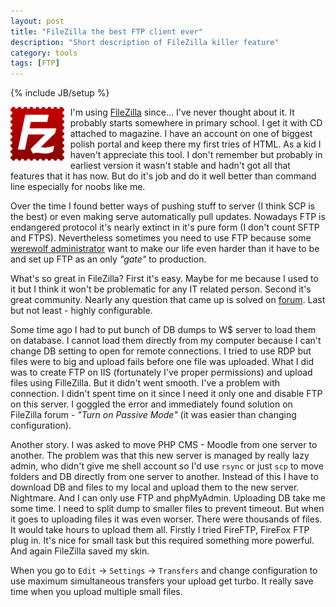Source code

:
 ```yaml
---
layout: post
title: "FileZilla the best FTP client ever"
description: "Short description of FileZilla killer feature"
category: tools
tags: [FTP]
---
```

{% include JB/setup %}

<img style="float: left; margin-right: 10px; width: 17%; height: auto;" src="/assets/images/FileZilla_logo.svg" alt="FileZilla logo">

I'm using [FileZilla](https://filezilla-project.org/) since... I've never thought about it. It probably starts
somewhere in primary school. I get it with CD attached to magazine. I have an account on one of
biggest polish portal and keep there my first tries of HTML. As a kid I haven't appreciate this tool. I don't remember
but probably in earliest version it wasn't stable and hadn't got all that features that it has now. But do it's job and
do it well better than command line especially for noobs like me.

Over the time I found better ways of pushing stuff to server (I think SCP is the best) or even making serve automatically
pull updates. Nowadays FTP is endangered protocol it's nearly extinct in it's pure form (I don't count SFTP and FTPS).
Nevertheless sometimes you need to use FTP because some
[werewolf administrator](http://www.codinghorror.com/blog/2010/08/vampires-programmers-versus-werewolves-sysadmins.html)
want to make our life even harder than it have to be and set up FTP as an only _"gate"_ to production.

What's so great in FileZilla? First it's easy. Maybe for me because I used to it but I think it won't be problematic
for any IT related person. Second it's great community. Nearly any question that came up is solved on
[forum](https://forum.filezilla-project.org). Last but not least - highly configurable.

Some time ago I had to put bunch of DB dumps to W$ server to load them on database.
I cannot load them directly from my computer because I can't change DB setting to open for remote connections.
I tried to use RDP but files were to big and upload fails before one file was uploaded. What I did was to create
FTP on IIS (fortunately I've proper permissions) and upload files using FilleZilla. But it didn't went smooth.
I've a problem with connection. I didn't spent time on it since I need it only one and disable FTP on this server.
I goggled the error and immediately found solution on FileZilla forum - _"Turn on Passive Mode"_ (it was easier than
changing configuration).

Another story. I was asked to move PHP CMS - Moodle from one server to another. The problem was that this new server
is managed by really lazy admin, who didn't give me shell account so I'd use `rsync` or just `scp`
to move folders and DB directly from one server to another. Instead of this I have to download DB and files to my local
and upload them to the new server. Nightmare. And I can only use FTP and phpMyAdmin. Uploading DB take me some time.
I need to split dump to smaller files to prevent timeout. But when it goes to uploading files it was even worser.
There were thousands of files. It would take hours to upload them all. Firstly I tried FireFTP, FireFox FTP plug in.
It's nice for small task but this required something more powerful. And again FileZilla saved my skin.

When you go to `Edit` → `Settings` → `Transfers` and change configuration to use maximum simultaneous transfers your
upload get turbo. It really save time when you upload multiple small files.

* ASSIGNED TASK *
Your copy of the data should match it exactly, apart from the images, which are omitted.

* EXPECTED ANSWER *
Source code

:
 ```yaml
---
layout: post
title: "FileZilla the best FTP client ever"
description: "Short description of FileZilla killer feature"
category: tools
tags: [FTP]
---
```

{% include JB/setup %}

<img style="float: left; margin-right: 10px; width: 17%; height: auto;" src="/assets/images/FileZilla_logo.svg" alt="FileZilla logo">

I'm using [FileZilla](https://filezilla-project.org/) since... I've never thought about it. It probably starts
somewhere in primary school. I get it with CD attached to magazine. I have an account on one of
biggest polish portal and keep there my first tries of HTML. As a kid I haven't appreciate this tool. I don't remember
but probably in earliest version it wasn't stable and hadn't got all that features that it has now. But do it's job and
do it well better than command line especially for noobs like me.

Over the time I found better ways of pushing stuff to server (I think SCP is the best) or even making serve automatically
pull updates. Nowadays FTP is endangered protocol it's nearly extinct in it's pure form (I don't count SFTP and FTPS).
Nevertheless sometimes you need to use FTP because some
[werewolf administrator](http://www.codinghorror.com/blog/2010/08/vampires-programmers-versus-werewolves-sysadmins.html)
want to make our life even harder than it have to be and set up FTP as an only _"gate"_ to production.

What's so great in FileZilla? First it's easy. Maybe for me because I used to it but I think it won't be problematic
for any IT related person. Second it's great community. Nearly any question that came up is solved on
[forum](https://forum.filezilla-project.org). Last but not least - highly configurable.

Some time ago I had to put bunch of DB dumps to W$ server to load them on database.
I cannot load them directly from my computer because I can't change DB setting to open for remote connections.
I tried to use RDP but files were to big and upload fails before one file was uploaded. What I did was to create
FTP on IIS (fortunately I've proper permissions) and upload files using FilleZilla. But it didn't went smooth.
I've a problem with connection. I didn't spent time on it since I need it only one and disable FTP on this server.
I goggled the error and immediately found solution on FileZilla forum - _"Turn on Passive Mode"_ (it was easier than
changing configuration).

Another story. I was asked to move PHP CMS - Moodle from one server to another. The problem was that this new server
is managed by really lazy admin, who didn't give me shell account so I'd use `rsync` or just `scp`
to move folders and DB directly from one server to another. Instead of this I have to download DB and files to my local
and upload them to the new server. Nightmare. And I can only use FTP and phpMyAdmin. Uploading DB take me some time.
I need to split dump to smaller files to prevent timeout. But when it goes to uploading files it was even worser.
There were thousands of files. It would take hours to upload them all. Firstly I tried FireFTP, FireFox FTP plug in.
It's nice for small task but this required something more powerful. And again FileZilla saved my skin.

When you go to `Edit` → `Settings` → `Transfers` and change configuration to use maximum simultaneous transfers your
upload get turbo. It really save time when you upload multiple small files.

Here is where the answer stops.